● **Your goal**: Please return the lines of the data that contain "from".

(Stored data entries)
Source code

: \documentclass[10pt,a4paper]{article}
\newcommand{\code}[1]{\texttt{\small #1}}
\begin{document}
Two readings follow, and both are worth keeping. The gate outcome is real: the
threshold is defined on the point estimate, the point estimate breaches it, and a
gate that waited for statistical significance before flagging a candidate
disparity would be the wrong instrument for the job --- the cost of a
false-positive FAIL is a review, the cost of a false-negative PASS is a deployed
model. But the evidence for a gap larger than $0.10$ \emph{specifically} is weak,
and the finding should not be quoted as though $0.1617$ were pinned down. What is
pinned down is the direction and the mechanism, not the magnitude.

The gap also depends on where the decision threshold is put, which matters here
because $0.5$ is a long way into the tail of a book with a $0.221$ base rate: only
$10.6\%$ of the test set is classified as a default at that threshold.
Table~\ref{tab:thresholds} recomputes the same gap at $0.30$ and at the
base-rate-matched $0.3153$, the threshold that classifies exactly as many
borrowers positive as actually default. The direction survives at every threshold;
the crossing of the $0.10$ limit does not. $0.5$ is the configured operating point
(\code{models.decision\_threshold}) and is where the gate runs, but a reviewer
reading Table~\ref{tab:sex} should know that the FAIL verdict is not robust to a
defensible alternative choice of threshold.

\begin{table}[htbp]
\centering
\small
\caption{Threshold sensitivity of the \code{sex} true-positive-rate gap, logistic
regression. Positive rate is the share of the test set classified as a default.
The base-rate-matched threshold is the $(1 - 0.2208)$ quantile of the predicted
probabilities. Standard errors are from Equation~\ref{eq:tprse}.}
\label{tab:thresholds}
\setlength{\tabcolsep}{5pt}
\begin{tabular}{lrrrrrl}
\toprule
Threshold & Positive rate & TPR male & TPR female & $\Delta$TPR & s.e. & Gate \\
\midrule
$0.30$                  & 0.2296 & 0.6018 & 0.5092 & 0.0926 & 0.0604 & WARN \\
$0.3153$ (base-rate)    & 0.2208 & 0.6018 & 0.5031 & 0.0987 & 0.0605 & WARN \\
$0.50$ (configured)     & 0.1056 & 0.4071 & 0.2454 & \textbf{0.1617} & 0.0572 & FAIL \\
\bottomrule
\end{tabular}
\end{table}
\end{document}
---
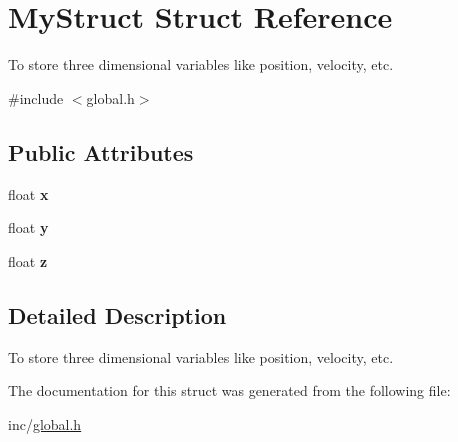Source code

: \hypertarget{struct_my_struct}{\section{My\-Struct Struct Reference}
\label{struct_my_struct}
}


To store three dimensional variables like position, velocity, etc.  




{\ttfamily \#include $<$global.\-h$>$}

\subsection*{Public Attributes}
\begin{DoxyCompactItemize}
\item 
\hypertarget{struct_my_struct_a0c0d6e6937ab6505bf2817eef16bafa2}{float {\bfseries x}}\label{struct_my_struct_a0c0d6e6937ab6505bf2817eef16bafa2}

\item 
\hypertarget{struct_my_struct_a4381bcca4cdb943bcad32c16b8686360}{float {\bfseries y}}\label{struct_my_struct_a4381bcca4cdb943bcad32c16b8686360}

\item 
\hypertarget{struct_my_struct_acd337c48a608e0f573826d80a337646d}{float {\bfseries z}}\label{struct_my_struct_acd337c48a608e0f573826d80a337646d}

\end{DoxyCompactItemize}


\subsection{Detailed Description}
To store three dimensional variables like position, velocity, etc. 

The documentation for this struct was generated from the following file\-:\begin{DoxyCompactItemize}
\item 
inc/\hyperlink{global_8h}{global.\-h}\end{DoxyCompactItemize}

● **Result for this exercise**:
probabilities. Standard errors are from Equation~\ref{eq:tprse}.}
The documentation for this struct was generated from the following file\-:\begin{DoxyCompactItemize}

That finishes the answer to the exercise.